### YOUR OBJECTIVE
Each line below from the line with "für Datenabruf verwenden" to the line with "The goal of" must be copied exactly, including those two, and no picture may appear in the copy.
── SUPPLIED DATA ──
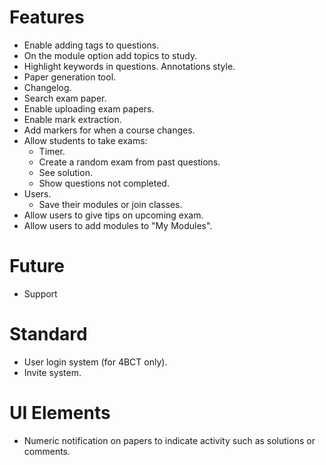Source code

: # Features
* Enable adding tags to questions.
* On the module option add topics to study.
* Highlight keywords in questions. Annotations style.
* Paper generation tool.
* Changelog.
* Search exam paper.
* Enable uploading exam papers.
* Enable mark extraction.
* Add markers for when a course changes.
* Allow students to take exams:
    * Timer.
    * Create a random exam from past questions.
    * See solution.
    * Show questions not completed.
* Users.
    - Save their modules or join classes.
* Allow users to give tips on upcoming exam.
* Allow users to add modules to "My Modules".

# Future
* Support 

# Standard
* User login system (for 4BCT only).
* Invite system.

# UI Elements
* Numeric notification on papers to indicate activity such as solutions or comments.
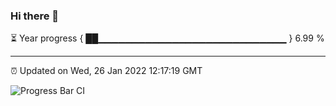 ### Hi there 👋

⏳ Year progress { ██▁▁▁▁▁▁▁▁▁▁▁▁▁▁▁▁▁▁▁▁▁▁▁▁▁▁▁▁ } 6.99 %

---

⏰ Updated on Wed, 26 Jan 2022 12:17:19 GMT

![Progress Bar CI](https://github.com/liununu/liununu/workflows/Progress%20Bar%20CI/badge.svg)
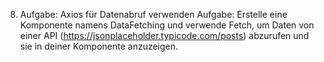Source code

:8. Aufgabe: Axios für Datenabruf verwenden
Aufgabe:
Erstelle eine Komponente namens DataFetching und verwende Fetch, um Daten von einer API (https://jsonplaceholder.typicode.com/posts) abzurufen und sie in deiner Komponente anzuzeigen.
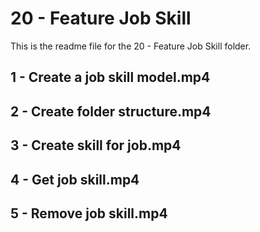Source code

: # 20 - Feature Job Skill

This is the readme file for the 20 - Feature Job Skill folder.

## 1 - Create a job skill model.mp4

## 2 - Create folder structure.mp4

## 3 - Create skill for job.mp4

## 4 - Get job skill.mp4

## 5 - Remove job skill.mp4

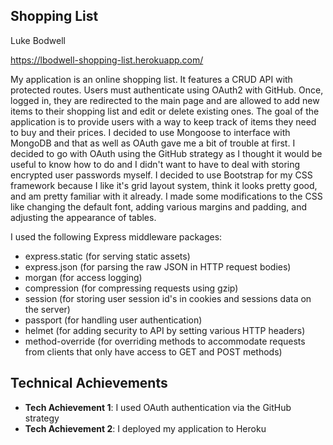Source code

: ## Shopping List

Luke Bodwell

https://lbodwell-shopping-list.herokuapp.com/

My application is an online shopping list. It features a CRUD API with protected routes. Users must authenticate using OAuth2 with GitHub.
Once, logged in, they are redirected to the main page and are allowed to add new items to their shopping list and edit or delete existing ones.
The goal of the application is to provide users with a way to keep track of items they need to buy and their prices. I decided to use Mongoose
to interface with MongoDB and that as well as OAuth gave me a bit of trouble at first. I decided to go with OAuth using the GitHub strategy as I
thought it would be useful to know how to do and I didn't want to have to deal with storing encrypted user passwords myself. I decided to use Bootstrap
for my CSS framework because I like it's grid layout system, think it looks pretty good, and am pretty familiar with it already. I made some
modifications to the CSS like changing the default font, adding various margins and padding, and adjusting the appearance of tables.

I used the following Express middleware packages:
- express.static (for serving static assets)
- express.json (for parsing the raw JSON in HTTP request bodies)
- morgan (for access logging)
- compression (for compressing requests using gzip)
- session (for storing user session id's in cookies and sessions data on the server)
- passport (for handling user authentication)
- helmet (for adding security to API by setting various HTTP headers)
- method-override (for overriding methods to accommodate requests from clients that only have access to GET and POST methods)

## Technical Achievements
- **Tech Achievement 1**: I used OAuth authentication via the GitHub strategy
- **Tech Achievement 2**: I deployed my application to Heroku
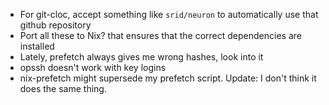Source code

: * For git-cloc, accept something like `srid/neuron` to automatically use that github repository
* Port all these to Nix? that ensures that the correct dependencies are installed
* Lately, prefetch always gives me wrong hashes, look into it
* opssh doesn't work with key logins
* nix-prefetch might supersede my prefetch script. Update: I don't think it does the same thing.
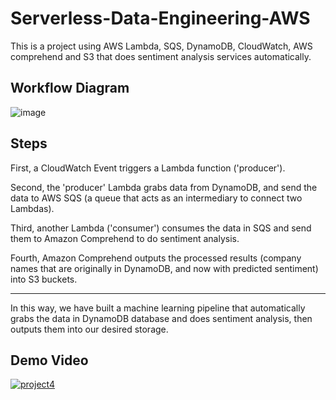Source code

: # Serverless-Data-Engineering-AWS
This is a project using AWS Lambda, SQS, DynamoDB, CloudWatch, AWS comprehend and S3 that does sentiment analysis services automatically.



## Workflow Diagram
![image](https://user-images.githubusercontent.com/37522943/113690487-73afdd00-9699-11eb-9580-ce20aa204b06.png)

## Steps
First, a CloudWatch Event triggers a Lambda function ('producer').

Second, the 'producer' Lambda grabs data from DynamoDB, and send the data to AWS SQS (a queue that acts as an intermediary to connect two Lambdas).

Third, another Lambda ('consumer') consumes the data in SQS and send them to Amazon Comprehend to do sentiment analysis.

Fourth, Amazon Comprehend outputs the processed results (company names that are originally in DynamoDB, and now with predicted sentiment) into S3 buckets.

---

In this way, we have built a machine learning pipeline that automatically grabs the data in DynamoDB database and does sentiment analysis, then outputs them into our desired storage.

## Demo Video

[![project4](https://user-images.githubusercontent.com/37522943/113825927-91d81480-974f-11eb-87a3-4f85dbe51985.png)](https://youtu.be/bCpnJy3YbzE)
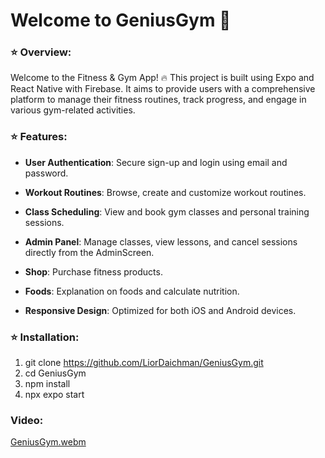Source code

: # Welcome to GeniusGym 💪

### ⭐ Overview:

Welcome to the Fitness & Gym App! 🔥 This project is built using Expo and React Native with Firebase. It aims to provide users with a comprehensive platform to manage their fitness routines, track progress, and engage in various gym-related activities.


### ⭐ Features:

- **User Authentication**: 
   Secure sign-up and login using email and password.
  
- **Workout Routines**: 
   Browse, create and customize workout routines.

- **Class Scheduling**: 
  View and book gym classes and personal training sessions.

- **Admin Panel**: 
  Manage classes, view lessons, and cancel sessions directly from the AdminScreen.

- **Shop**: 
   Purchase fitness products.

- **Foods**: 
   Explanation on foods and calculate nutrition.

- **Responsive Design**: 
  Optimized for both iOS and Android devices.


### ⭐ Installation:

1. git clone https://github.com/LiorDaichman/GeniusGym.git
2. cd GeniusGym
3. npm install
4. npx expo start


### Video:

[GeniusGym.webm](https://github.com/user-attachments/assets/84fac1df-6911-4131-be20-0b11d0747b54)


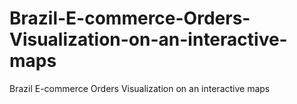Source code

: # Brazil-E-commerce-Orders-Visualization-on-an-interactive-maps
Brazil E-commerce Orders Visualization on an interactive maps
───
### WRITTEN SOLUTION
:8. Aufgabe: Axios für Datenabruf verwenden
Aufgabe:
Erstelle eine Komponente namens DataFetching und verwende Fetch, um Daten von einer API (https://jsonplaceholder.typicode.com/posts) abzurufen und sie in deiner Komponente anzuzeigen.
Source code

: # 20 - Feature Job Skill

This is the readme file for the 20 - Feature Job Skill folder.

## 1 - Create a job skill model.mp4

## 2 - Create folder structure.mp4

## 3 - Create skill for job.mp4

## 4 - Get job skill.mp4

## 5 - Remove job skill.mp4

Source code

: ## Shopping List

Luke Bodwell

https://lbodwell-shopping-list.herokuapp.com/

My application is an online shopping list. It features a CRUD API with protected routes. Users must authenticate using OAuth2 with GitHub.
Once, logged in, they are redirected to the main page and are allowed to add new items to their shopping list and edit or delete existing ones.
The goal of the application is to provide users with a way to keep track of items they need to buy and their prices. I decided to use Mongoose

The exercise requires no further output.